◆ **ACTIVITY**
Search the entries below for the word "mobility" and copy each line that has it.

(Stored records)

☆ ☆ ☆ ☆ ☆

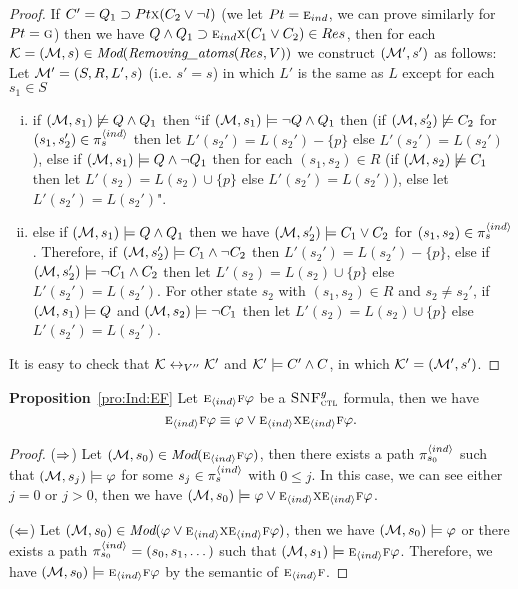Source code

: \documentclass[letterpaper]{article}
\begin{document}
\begin{proof}
If $C'= Q_1\supset Pt \textsc{x} (C_2 \vee \neg l)$ (we let $Pt=\textsc{e}_{ind}$, we can prove similarly for $Pt = \textsc{g}$) then we have $Q \wedge Q_1 \supset \textsc{e}_{ind} \textsc{x}(C_1 \vee C_2) \in Res$, then for each ${\cal K}=({\cal M}, s)\in \textit{Mod}(\emph{Removing\_atoms}(Res, V))$ we construct $({\cal M}',s')$ as follows: Let ${\cal M}'= (S, R, L',s)$ (i.e. $s'=s$) in which $L'$ is the same as $L$ except for each $s_1\in S$
\begin{enumerate}[(i)]
    \item if $({\cal M}, s_1) \not \models Q \wedge Q_1$ then ``if $({\cal M}, s_1) \models \neg Q \wedge Q_1$ then (if $({\cal M}, s_2') \not \models C_2$ for $(s_1, s_2') \in \pi_s^{{\langle{ind}\rangle}}$ then let $L'(s_2') = L(s_2') - \{p\}$ else $L'(s_2') = L(s_2')$), else if $({\cal M}, s_1) \models Q \wedge \neg Q_1$ then for each $(s_1, s_2) \in R$ (if $({\cal M}, s_2) \not \models C_1$ then let $L'(s_2) = L(s_2) \cup \{p\}$ else $L'(s_2') = L(s_2')$), else let $L'(s_2') = L(s_2')$".
    \item else if $({\cal M}, s_1) \models Q \wedge Q_1$ then we have $({\cal M},s_2') \models C_1 \vee C_2$ for $(s_1, s_2) \in \pi_s^{{\langle{ind}\rangle}}$. Therefore, if $({\cal M}, s_2') \models C_1 \wedge \neg C_2$ then $L'(s_2') = L(s_2') - \{p\}$, else if  $({\cal M}, s_2') \models \neg C_1 \wedge C_2$ then let $L'(s_2) = L(s_2) \cup \{p\}$ else $L'(s_2') = L(s_2')$. For other state $s_2$ with $(s_1, s_2) \in R$ and $s_2 \not = s_2'$, if $({\cal M}, s_1) \models Q$ and $({\cal M}, s_2) \models \neg C_1$ then let $L'(s_2) = L(s_2) \cup \{p\}$ else $L'(s_2') = L(s_2')$.
\end{enumerate}
It is easy to check that ${\cal K} \leftrightarrow_{V''} {\cal K}'$ and ${\cal K}' \models C' \wedge C$, in which ${\cal K}' = ({\cal M}',s')$.  
\end{proof}


\noindent\textbf{Proposition}~\ref{pro:Ind:EF}
Let $\textsc{e}_{{\langle{ind}\rangle}} \textsc{f} \varphi$ be a ${\textsc{SNF}_{\textsc{ctl}}^g}$ formula, then we have 
\[
\textsc{e}_{{\langle{ind}\rangle}} \textsc{f} \varphi \equiv \varphi \vee \textsc{e}_{{\langle{ind}\rangle}} \textsc{x} \textsc{e}_{{\langle{ind}\rangle}}\textsc{f} \varphi.
\]
\begin{proof}
($\Rightarrow$) Let $({\cal M}, s_0) \in \textit{Mod}(\textsc{e}_{{\langle{ind}\rangle}} \textsc{f} \varphi)$, then there exists a path $\pi_{s_0}^{{\langle{ind}\rangle}}$ such that $({\cal M}, s_j) \models \varphi$ for some $s_j \in \pi_s^{{\langle{ind}\rangle}}$ with $0 \leq j$. In this case, we can see either $j=0$ or $j > 0$, then we have $({\cal M}, s_0) \models  \varphi \vee \textsc{e}_{{\langle{ind}\rangle}} \textsc{x} \textsc{e}_{{\langle{ind}\rangle}}\textsc{f} \varphi$.

($\Leftarrow$) Let $({\cal M}, s_0) \in \textit{Mod}(\varphi \vee \textsc{e}_{{\langle{ind}\rangle}} \textsc{x} \textsc{e}_{{\langle{ind}\rangle}}\textsc{f} \varphi)$, then we have $({\cal M},s_0) \models \varphi$ or there exists a path $\pi_{s_0}^{{\langle{ind}\rangle}} = (s_0, s_1, \dots)$ such that $({\cal M}, s_1) \models \textsc{e}_{{\langle{ind}\rangle}}\textsc{f} \varphi$. Therefore, we have $({\cal M}, s_0) \models \textsc{e}_{{\langle{ind}\rangle}} \textsc{f} \varphi$ by the semantic of $\textsc{e}_{{\langle{ind}\rangle}}\textsc{f}$.
\end{proof}
\end{document}
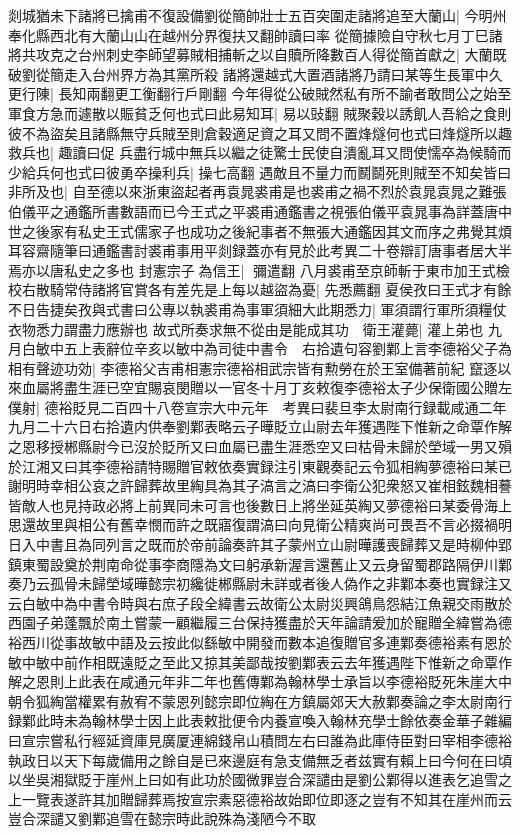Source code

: 剡城猶未下諸將已擒甫不復設備劉從簡帥壯士五百突圍走諸將追至大蘭山|{
	今明州奉化縣西北有大蘭山山在越州分界復扶又翻帥讀曰率}
從簡據險自守秋七月丁巳諸將共攻克之台州刺史李師望募賊相捕斬之以自贖所降數百人得從簡首獻之|{
	大蘭既破劉從簡走入台州界方為其黨所殺}
諸將還越式大置酒諸將乃請曰某等生長軍中久更行陳|{
	長知兩翻更工衡翻行戶剛翻}
今年得從公破賊然私有所不諭者敢問公之始至軍食方急而遽散以賑貧乏何也式曰此易知耳|{
	易以䜴翻}
賊聚穀以誘飢人吾給之食則彼不為盜矣且諸縣無守兵賊至則倉穀適足資之耳又問不置烽燧何也式曰烽燧所以趣救兵也|{
	趣讀曰促}
兵盡行城中無兵以繼之徒驚士民使自潰亂耳又問使懦卒為候騎而少給兵何也式曰彼勇卒操利兵|{
	操七高翻}
遇敵且不量力而鬭鬬死則賊至不知矣皆曰非所及也|{
	自至德以來浙東盜起者再袁晁裘甫是也裘甫之禍不烈於袁晁袁晁之難張伯儀平之通鑑所書數語而已今王式之平裘甫通鑑書之視張伯儀平袁晁事為詳蓋唐中世之後家有私史王式儒家子也成功之後紀事者不無張大通鑑因其文而序之弗覺其煩耳容齋隨筆曰通鑑書討裘甫事用平剡録蓋亦有見於此考異二十卷辯訂唐事者居大半焉亦以唐私史之多也}
封憲宗子為信王|{
	彌遣翻}
八月裘甫至京師斬于東市加王式檢校右散騎常侍諸將官賞各有差先是上每以越盜為憂|{
	先悉薦翻}
夏侯孜曰王式才有餘不日告捷矣孜與式書曰公專以執裘甫為事軍須細大此期悉力|{
	軍須謂行軍所須糧仗衣物悉力謂盡力應辦也}
故式所奏求無不從由是能成其功　衛王灌薨|{
	灌上弟也}
九月白敏中五上表辭位辛亥以敏中為司徒中書令　右拾遺句容劉鄴上言李德裕父子為相有聲迹功効|{
	李德裕父吉甫相憲宗德裕相武宗皆有勲勞在於王室備著前紀}
竄逐以來血屬將盡生涯已空宜賜哀閔贈以一官冬十月丁亥敕復李德裕太子少保衛國公贈左僕射|{
	德裕貶見二百四十八卷宣宗大中元年　考異曰裴旦李太尉南行録載咸通二年九月二十六日右拾遺内供奉劉鄴表略云子曄貶立山尉去年獲遇陛下惟新之命覃作解之恩移授郴縣尉今已沒於貶所又曰血屬已盡生涯悉空又曰枯骨未歸於塋域一男又殞於江湘又曰其李德裕請特賜贈官敕依奏實録注引東觀奏記云令狐相綯夢德裕曰某已謝明時幸相公哀之許歸葬故里綯具為其子滈言之滈曰李衛公犯衆怒又崔相鉉魏相謩皆敵人也見持政必將上前異同未可言也後數日上將坐延英綯又夢德裕曰某委骨海上思還故里與相公有舊幸憫而許之既寤復謂滈曰向見衛公精爽尚可畏吾不言必掇禍明日入中書且為同列言之既而於帝前論奏許其子蒙州立山尉曄護喪歸葬又是時柳仲郢鎮東蜀設奠於荆南命從事李商隱為文曰躬承新渥言還舊止又云身留蜀郡路隔伊川鄴奏乃云孤骨未歸塋域曄懿宗初纔徙郴縣尉未詳或者後人偽作之非鄴本奏也實録注又云白敏中為中書令時與右庶子段全緯書云故衛公太尉災興鴿鳥怨結江魚親交雨散於西園子弟蓬飄於南土嘗蒙一顧繼履三台保持獲盡於天年論請爰加於寵贈全緯嘗為德裕西川從事故敏中語及云按此似繇敏中開發而數本追復贈官多連鄴奏德裕素有恩於敏中敏中前作相既遠貶之至此又掠其美鄙哉按劉鄴表云去年獲遇陛下惟新之命覃作解之恩則上此表在咸通元年非二年也舊傳鄴為翰林學士承旨以李德裕貶死朱崖大中朝令狐綯當權累有赦宥不蒙恩列懿宗即位綯在方鎮屬郊天大赦鄴奏論之李太尉南行録鄴此時未為翰林學士因上此表敕批便令内養宣喚入翰林充學士餘依奏金華子雜編曰宣宗嘗私行經延資庫見廣厦連綿錢帛山積問左右曰誰為此庫侍臣對曰宰相李德裕執政日以天下每歲備用之餘自是已來邊庭有急支備無乏者兹實有賴上曰今何在曰頃以坐吳湘獄貶于崖州上曰如有此功於國微罪豈合深譴由是劉公鄴得以進表乞追雪之上一覽表遂許其加贈歸葬焉按宣宗素惡德裕故始即位即逐之豈有不知其在崖州而云豈合深譴又劉鄴追雪在懿宗時此說殊為淺陋今不取}
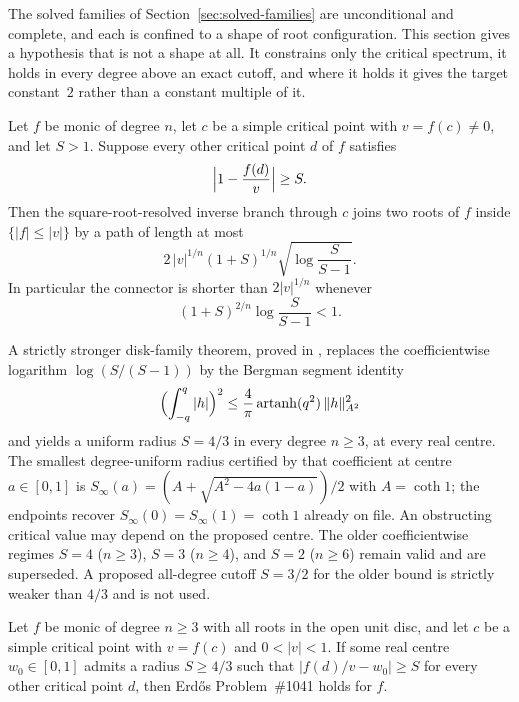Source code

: \documentclass[11pt]{article}
\begin{document}
The solved families of Section~\ref{sec:solved-families} are unconditional and
complete, and each is confined to a shape of root configuration.  This section
gives a hypothesis that is not a shape at all.  It constrains only the critical
spectrum, it holds in every degree above an exact cutoff, and where it holds it
gives the target constant~$2$ rather than a constant multiple of it.

\begin{theorem}\label{res:critical-value-separation}
Let $f$ be monic of degree $n$, let $c$ be a simple critical point with
$v=f(c)\ne0$, and let $S>1$.  Suppose every other critical point $d$ of $f$
satisfies
\[
  \Bigl|1-\frac{f(d)}{v}\Bigr|\ge S .
\]
Then the square-root-resolved inverse branch through $c$ joins two roots of
$f$ inside $\{|f|\le|v|\}$ by a path of length at most
\[
  2\,|v|^{1/n}(1+S)^{1/n}\sqrt{\log\frac{S}{S-1}} .
\]
In particular the connector is shorter than $2|v|^{1/n}$ whenever
\begin{equation}\label{eq:separation-threshold}
  (1+S)^{2/n}\log\frac{S}{S-1}<1 .
\end{equation}
\end{theorem}

\begin{corollary}\label{res:critical-value-thresholds}
A strictly stronger disk-family theorem, proved in
, replaces
the coefficientwise logarithm $\log(S/(S-1))$ by the Bergman segment identity
\[
 \Bigl(\int_{-q}^{q}|h|\Bigr)^2
 \le\frac4\pi\operatorname{artanh}(q^2)\,\|h\|_{A^2}^2
\]
and yields a uniform radius $S=4/3$ in every degree $n\ge3$, at every real
centre.  The smallest degree-uniform radius certified by that coefficient at
centre $a\in[0,1]$ is
$S_\infty(a)=(A+\sqrt{A^2-4a(1-a)})/2$ with $A=\coth 1$; the endpoints recover $S_\infty(0)=S_\infty(1)=\coth1$ already on file.
An obstructing critical value may depend on the proposed centre.  The older
coefficientwise regimes $S=4$ ($n\ge3$), $S=3$ ($n\ge4$), and $S=2$ ($n\ge6$)
remain valid and are superseded.  A proposed all-degree cutoff $S=3/2$ for
the older bound is strictly weaker than $4/3$ and is not used.
\end{corollary}

\begin{corollary}\label{res:separation-parent}
Let $f$ be monic of degree $n\ge3$ with all roots in the open unit disc, and
let $c$ be a simple critical point with $v=f(c)$ and $0<|v|<1$.  If some real centre
$w_0\in[0,1]$ admits a radius $S\ge4/3$ such that $|f(d)/v-w_0|\ge S$ for
every other critical point $d$, then Erd\H{o}s Problem~\#1041 holds for $f$.
\end{corollary}
\end{document}
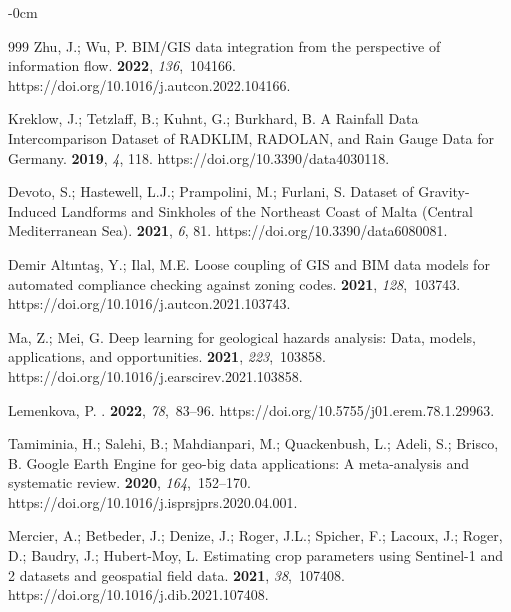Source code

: \documentclass[data,article,accept,pdftex,moreauthors]{Definitions/mdpi}
\begin{document}
{\begin{adjustwidth}{-\extralength}{0cm}
\begin{thebibliography}{999}
Zhu, J.; Wu, P.
\newblock BIM/GIS data integration from the perspective of information flow.
 {\bf 2022}, {\em 136},~104166.
https://doi.org/10.1016/j.autcon.2022.104166.

Kreklow, J.; Tetzlaff, B.; Kuhnt, G.; Burkhard, B.
\newblock A Rainfall Data Intercomparison Dataset of RADKLIM, RADOLAN, and Rain
 Gauge Data for Germany.
 {\bf 2019}, {\em 4}, 118.
https://doi.org/10.3390/data4030118.

Devoto, S.; Hastewell, L.J.; Prampolini, M.; Furlani, S.
\newblock Dataset of Gravity-Induced Landforms and Sinkholes of the Northeast
 Coast of Malta (Central Mediterranean Sea).
 {\bf 2021}, {\em 6}, 81.
https://doi.org/10.3390/data6080081.

{Demir Altıntaş}, Y.; Ilal, M.E.
\newblock Loose coupling of GIS and BIM data models for automated compliance
 checking against zoning codes.
 {\bf 2021}, {\em 128},~103743.
https://doi.org/10.1016/j.autcon.2021.103743.

Ma, Z.; Mei, G.
\newblock Deep learning for geological hazards analysis: Data, models,
 applications, and opportunities.
 {\bf 2021}, {\em 223},~103858.
https://doi.org/10.1016/j.earscirev.2021.103858.

Lemenkova, P.
.
 {\bf 2022},
 {\em 78},~83--96.
https://doi.org/10.5755/j01.erem.78.1.29963.

Tamiminia, H.; Salehi, B.; Mahdianpari, M.; Quackenbush, L.; Adeli, S.; Brisco,
 B.
\newblock Google Earth Engine for geo-big data applications: A meta-analysis
 and systematic review.
 {\bf 2020},
 {\em 164},~152--170.
https://doi.org/10.1016/j.isprsjprs.2020.04.001.

Mercier, A.; Betbeder, J.; Denize, J.; Roger, J.L.; Spicher, F.; Lacoux, J.;
 Roger, D.; Baudry, J.; Hubert-Moy, L.
\newblock Estimating crop parameters using Sentinel-1 and 2 datasets and
 geospatial field data.
 {\bf 2021}, {\em 38},~107408.
https://doi.org/10.1016/j.dib.2021.107408.


\end{thebibliography}
\end{adjustwidth}}
\end{document}
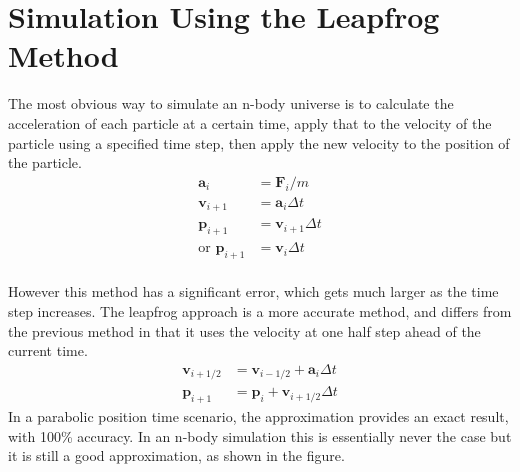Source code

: \documentclass{article}
\begin{document}
\section{Simulation Using the Leapfrog Method}
The most obvious way to simulate an n-body universe is to calculate the acceleration of each particle at a certain time, apply that to the velocity of the particle using a specified time step, then apply the new velocity to the position of the particle.
\begin{align*}
	\mathbf{a}_i &= \mathbf{F}_i/m\\
	\mathbf{v}_{i+1} &= \mathbf{a}_i \Delta t\\
	\mathbf{p}_{i+1} &= \mathbf{v}_{i+1} \Delta t\\ \text{or  }
	\mathbf{p}_{i+1} &= \mathbf{v}_i \Delta t
\end{align*}
\paragraph{}
However this method has a significant error, which gets much larger as the time step increases.
The leapfrog approach is a more accurate method, and differs from the previous method in that it uses the velocity at one half step ahead of the current time.
\begin{align*}
	\mathbf{v}_{i+1/2} &= \mathbf{v}_{i-1/2} + \mathbf{a}_i \Delta t  \\
	\mathbf{p}_{i+1}    &= \mathbf{p}_i + \mathbf{v}_{i + 1/2} \Delta t
\end{align*}
In a parabolic position time scenario, the approximation provides an exact result, with 100\% accuracy. 
In an n-body simulation this is essentially never the case but it is still a good approximation, as shown in the figure.\\
\begin{center}
\end{center}
\end{document}
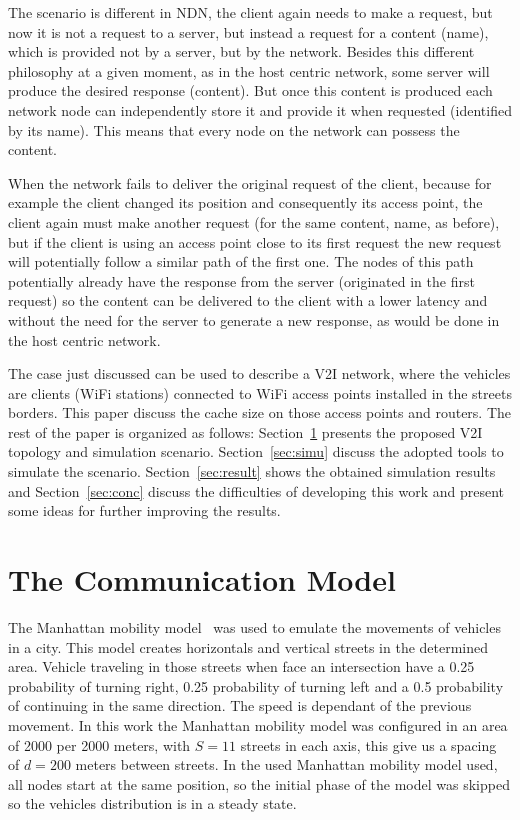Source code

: \documentclass[10pt,a4paper,final]{IEEEtran}
\begin{document}
The scenario is different in NDN, the client again needs to make a request, but
now it is not a request to a server, but instead a request for a content (name),
which is provided not by a server, but by the network. Besides this different
philosophy at a given moment, as in the host centric network, some server will
produce the desired response (content). But once this content is produced each
network node can independently store it and provide it when requested
(identified by its name). This means that every node on the network can possess
the content.

When the network fails to deliver the original request of the client, because
for example the client changed its position and consequently its access point,
the client again must make another request (for the same content, name, as
before), but if the client is using an access point close to its first request
the new request will potentially follow a similar path of the first one. The
nodes of this path potentially already have the response from the server
(originated in the first request) so the content can be delivered to the
client with a lower latency and without the need for the server to generate a
new response, as would be done in the host centric network.

The case just discussed can be used to describe a V2I network, where the vehicles
are clients (WiFi stations) connected to WiFi access points installed in the
streets borders. This paper discuss the cache size on those access points
and routers. The rest of the paper is organized as follows:
Section~\ref{sec:commmodel} presents the proposed V2I topology and simulation
scenario. Section~\ref{sec:simu} discuss the adopted tools to simulate the
scenario.  Section~\ref{sec:result} shows the obtained simulation results and
Section~\ref{sec:conc} discuss the difficulties of developing this work and
present some ideas for further improving the results.

\section{The Communication Model}\label{sec:commmodel}

The Manhattan mobility model~\cite{1208920} was used to emulate the movements
of vehicles in a city. This model creates horizontals and vertical streets in
the determined area. Vehicle traveling in those streets when face an
intersection have a 0.25 probability of turning right, 0.25 probability of
turning left and a 0.5 probability of continuing in the same direction. The
speed is dependant of the previous movement. In this work the Manhattan
mobility model was configured in an area of 2000 per 2000 meters, with $S=11$
streets in each axis, this give us a spacing of $d=200$ meters between streets.
In the used Manhattan mobility model used, all nodes start at the same
position, so the initial phase of the model was skipped so the vehicles
distribution is in a steady state.
\end{document}
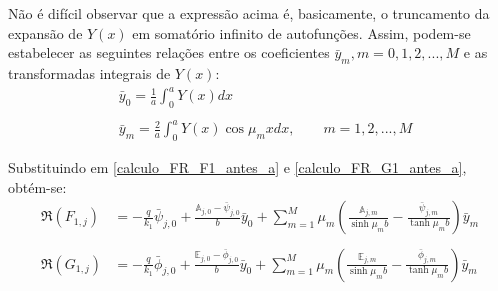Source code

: Não é difícil observar que a expressão acima é, basicamente, o truncamento da expansão de $Y(x)$ em somatório infinito de autofunções. Assim, podem-se estabelecer as seguintes relações entre os coeficientes $\bar{y}_m, m=0,1,2,...,M$ e as transformadas integrais de $Y(x)$:
\begin{align}
& \bar{y}_0 = \frac{1}{a}\int_0^a Y(x) dx \\ \nonumber \\
& \bar{y}_m = \frac{2}{a}\int_0^a Y(x) \cos\mu_m x dx, \qquad m = 1, 2, ..., M
\end{align}

Substituindo em \eqref{calculo_FR_F1_antes_a} e \eqref{calculo_FR_G1_antes_a}, obtém-se:
\begin{align}
\Re(F_{1,j})
& =
-\frac{q}{k_1}\bar{\psi}_{j,0} + \frac{\mathbb{A}_{j,0} - \bar{\psi}_{j,0}}{b} \bar{y}_0 + \sum_{m=1}^M \mu_m \left(\frac{\mathbb{A}_{j,m}}{\sinh\mu_m b} - \frac{\bar{\psi}_{j, m}}{\tanh\mu_m b}\right)\bar{y}_m
\label{calculo_FR_F1_antes_b} \\ \nonumber \\
\Re(G_{1,j})
& =
-\frac{q}{k_1}\bar{\phi}_{j,0} + \frac{\mathbb{E}_{j,0} - \bar{\phi}_{j,0}}{b} \bar{y}_0 + \sum_{m=1}^M \mu_m \left(\frac{\mathbb{E}_{j,m}}{\sinh\mu_m b} - \frac{\bar{\phi}_{j, m}}{\tanh\mu_m b}\right)\bar{y}_m
\label{calculo_FR_G1_antes_b}
\end{align}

☆ ☆ ☆ ☆ ☆

◆ **EXERCISE RESPONSE**
The Manhattan mobility model~\cite{1208920} was used to emulate the movements
mobility model was configured in an area of 2000 per 2000 meters, with $S=11$
In the used Manhattan mobility model used, all nodes start at the same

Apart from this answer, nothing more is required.